From this extraordinary exhibit of ancient Greek culture at Oxford.
The Lady of Aegae
Gold funeral jewellery from burial ΛII at Aegae, c. 500 BC,
“The burial of this woman, dating to c. 500 BC, was excavated at Aegae in 1988. The so-called ‘Lady of Aegae’ was Queen and wife of Amyntas I and probably mother of Alexander I. She was buried richly-adorned with gold jewellery and accompanied by silver, bronze, glass and clay vessels, and other precious objects.
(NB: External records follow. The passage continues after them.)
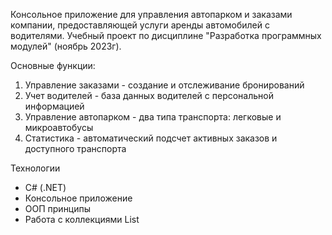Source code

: Консольное приложение для управления автопарком и заказами компании, предоставляющей услуги аренды автомобилей с водителями.
Учебный проект по дисциплине "Разработка программных модулей" (ноябрь 2023г).

Основные функции:
1. Управление заказами - создание и отслеживание бронирований
2. Учет водителей - база данных водителей с персональной информацией  
3. Управление автопарком - два типа транспорта: легковые и микроавтобусы
4. Статистика - автоматический подсчет активных заказов и доступного транспорта

Технологии
- C# (.NET)
- Консольное приложение
- ООП принципы
- Работа с коллекциями List<T>
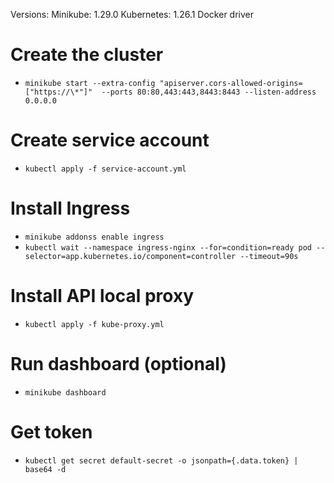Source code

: Versions:
Minikube: 1.29.0
Kubernetes: 1.26.1
Docker driver

# Create the cluster
- `minikube start --extra-config "apiserver.cors-allowed-origins=["https://\*"]"  --ports 80:80,443:443,8443:8443 --listen-address 0.0.0.0`

# Create service account
- `kubectl apply -f service-account.yml`

# Install Ingress
- `minikube addonss enable ingress`
- `kubectl wait --namespace ingress-nginx --for=condition=ready pod --selector=app.kubernetes.io/component=controller --timeout=90s`

# Install API local proxy
- `kubectl apply -f kube-proxy.yml`

# Run dashboard (optional)
- `minikube dashboard`

# Get token
- `kubectl get secret default-secret -o jsonpath={.data.token} | base64 -d`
Amongst her jewellery are a diadem, earrings, necklaces, pendants, brooches, a finger ring, and gold strips which would have been attached to the funeral shroud.”
Gold strap earrings from the burial of ‘The Lady of Aegae’
Gold, from burial ΛII at Aegae, c.500 BC, diameter 3.4 cm
“Gold strap earrings of exquisite craftsmanship in filigree and granulation, decorated with two buds flanking a blossoming flower.”
Meda’s wreath from the tomb of Philip II
Gold, some 80 leaves and 112 flowers surviving, c. 310 BC, diameter 26 cm
“This gold myrtle wreath is amongst the most precious objects found in the antechamber of the tomb of Philip II. It is associated with his wife, the Thracian princess, Meda.”